As for getting connected to the phone system - Yeah, they have to jump on the
phone network somewhere and, in theory, the best way to stop these guys would
be to at the ingress point.

The problem is that the phone system is built for interconnection. Even just
one bad actor letting the traffic on spoils the system. Layer on top of that
the way the network routes calls through multiple hops through multiple
carriers and tracking the calls back to the source is nearly impossible. Throw
in common carrier regulations (you can't just willy nilly block calls coming
over the network) and it amps up even more. Finally, allow all this to be done
for fractions of pennies and you get the perfect storm for robocalls.

As for the neighbor spoofed calls, make sure that you enter your phone number
in Nomorobo so that we can make sure we protect the correct number block
([Area Code]-[Exchange]-[0000-9999]). In our initial release, we were only
able to identify these calls but not block them. It had to do with blocking
calls from families with sequential phone numbers. But, in our last release,
if you give the app contact access, we can now scrub those numbers and fully
block the neighbor spoofed calls.

It's been a bit of a balancing act between being privacy conscious (not
needing your email/phone number/invasive contact access) and getting the job
done. The balance that we've struck is this - you don't have to give us any of
that and you'll get really good protection. But, if you try out the service
and start to trust us more, we can do an even better job.

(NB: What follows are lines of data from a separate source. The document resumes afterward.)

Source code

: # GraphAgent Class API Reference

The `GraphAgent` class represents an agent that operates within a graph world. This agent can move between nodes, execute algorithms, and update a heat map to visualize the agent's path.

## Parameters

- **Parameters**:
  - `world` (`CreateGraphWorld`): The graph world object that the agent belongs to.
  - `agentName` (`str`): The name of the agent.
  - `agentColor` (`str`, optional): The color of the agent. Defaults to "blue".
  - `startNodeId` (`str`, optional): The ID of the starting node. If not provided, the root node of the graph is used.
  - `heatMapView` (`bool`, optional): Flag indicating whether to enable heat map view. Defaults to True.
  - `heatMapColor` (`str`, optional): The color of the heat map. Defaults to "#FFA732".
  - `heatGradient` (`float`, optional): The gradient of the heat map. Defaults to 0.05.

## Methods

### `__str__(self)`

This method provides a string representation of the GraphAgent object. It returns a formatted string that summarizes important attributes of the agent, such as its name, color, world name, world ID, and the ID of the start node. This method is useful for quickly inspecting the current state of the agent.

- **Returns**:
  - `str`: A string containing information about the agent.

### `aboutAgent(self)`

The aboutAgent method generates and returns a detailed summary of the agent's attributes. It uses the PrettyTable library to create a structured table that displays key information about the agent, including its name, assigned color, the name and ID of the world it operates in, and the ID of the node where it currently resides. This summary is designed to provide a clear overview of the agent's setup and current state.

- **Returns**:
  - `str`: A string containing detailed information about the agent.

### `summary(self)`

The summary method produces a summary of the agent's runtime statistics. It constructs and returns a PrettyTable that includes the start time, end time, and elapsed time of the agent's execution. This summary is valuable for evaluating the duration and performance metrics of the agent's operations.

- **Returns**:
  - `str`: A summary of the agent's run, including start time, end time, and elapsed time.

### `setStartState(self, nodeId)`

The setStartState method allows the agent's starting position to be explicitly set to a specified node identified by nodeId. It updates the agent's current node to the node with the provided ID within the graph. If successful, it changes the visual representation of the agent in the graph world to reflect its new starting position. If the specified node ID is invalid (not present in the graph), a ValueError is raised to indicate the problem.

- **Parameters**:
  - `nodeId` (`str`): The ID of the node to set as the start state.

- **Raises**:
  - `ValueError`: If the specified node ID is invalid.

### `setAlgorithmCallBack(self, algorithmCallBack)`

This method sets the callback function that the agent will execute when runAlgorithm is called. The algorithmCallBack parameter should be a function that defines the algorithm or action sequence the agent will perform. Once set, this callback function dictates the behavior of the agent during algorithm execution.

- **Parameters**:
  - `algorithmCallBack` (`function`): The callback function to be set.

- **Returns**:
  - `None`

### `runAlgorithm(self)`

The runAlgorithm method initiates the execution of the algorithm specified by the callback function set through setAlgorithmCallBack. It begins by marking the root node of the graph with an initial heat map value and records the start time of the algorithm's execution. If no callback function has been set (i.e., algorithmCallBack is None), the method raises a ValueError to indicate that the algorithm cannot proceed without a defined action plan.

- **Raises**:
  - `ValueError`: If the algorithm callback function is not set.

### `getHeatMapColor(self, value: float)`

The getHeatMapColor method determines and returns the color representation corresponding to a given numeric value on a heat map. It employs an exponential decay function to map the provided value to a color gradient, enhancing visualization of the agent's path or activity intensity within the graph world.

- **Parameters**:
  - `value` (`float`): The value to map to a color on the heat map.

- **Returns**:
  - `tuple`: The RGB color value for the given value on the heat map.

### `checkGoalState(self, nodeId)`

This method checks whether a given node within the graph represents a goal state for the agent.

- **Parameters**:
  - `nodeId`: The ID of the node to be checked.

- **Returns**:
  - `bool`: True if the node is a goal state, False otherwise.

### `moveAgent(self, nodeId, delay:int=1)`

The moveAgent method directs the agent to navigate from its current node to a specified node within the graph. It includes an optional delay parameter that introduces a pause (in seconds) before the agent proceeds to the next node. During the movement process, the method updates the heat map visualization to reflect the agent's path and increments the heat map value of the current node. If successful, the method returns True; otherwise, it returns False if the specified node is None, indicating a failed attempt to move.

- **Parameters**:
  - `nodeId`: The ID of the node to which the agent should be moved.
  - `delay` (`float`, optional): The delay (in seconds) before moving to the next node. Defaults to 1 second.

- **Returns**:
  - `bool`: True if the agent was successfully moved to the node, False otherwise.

And finally, yes - it's going to take a lot of effort to tackle this problem.
While Nomorobo isn't perfect - admittedly, the sim ring landline version is
just a crazy hack that the carriers can't stop - the past 4 years have seen
some great progress in the fight.

As more and more people become aware of robocall blockers and we show that
it's actually a very safe way to protect people, only then will the larger
industry come along (kicking and screaming the entire way).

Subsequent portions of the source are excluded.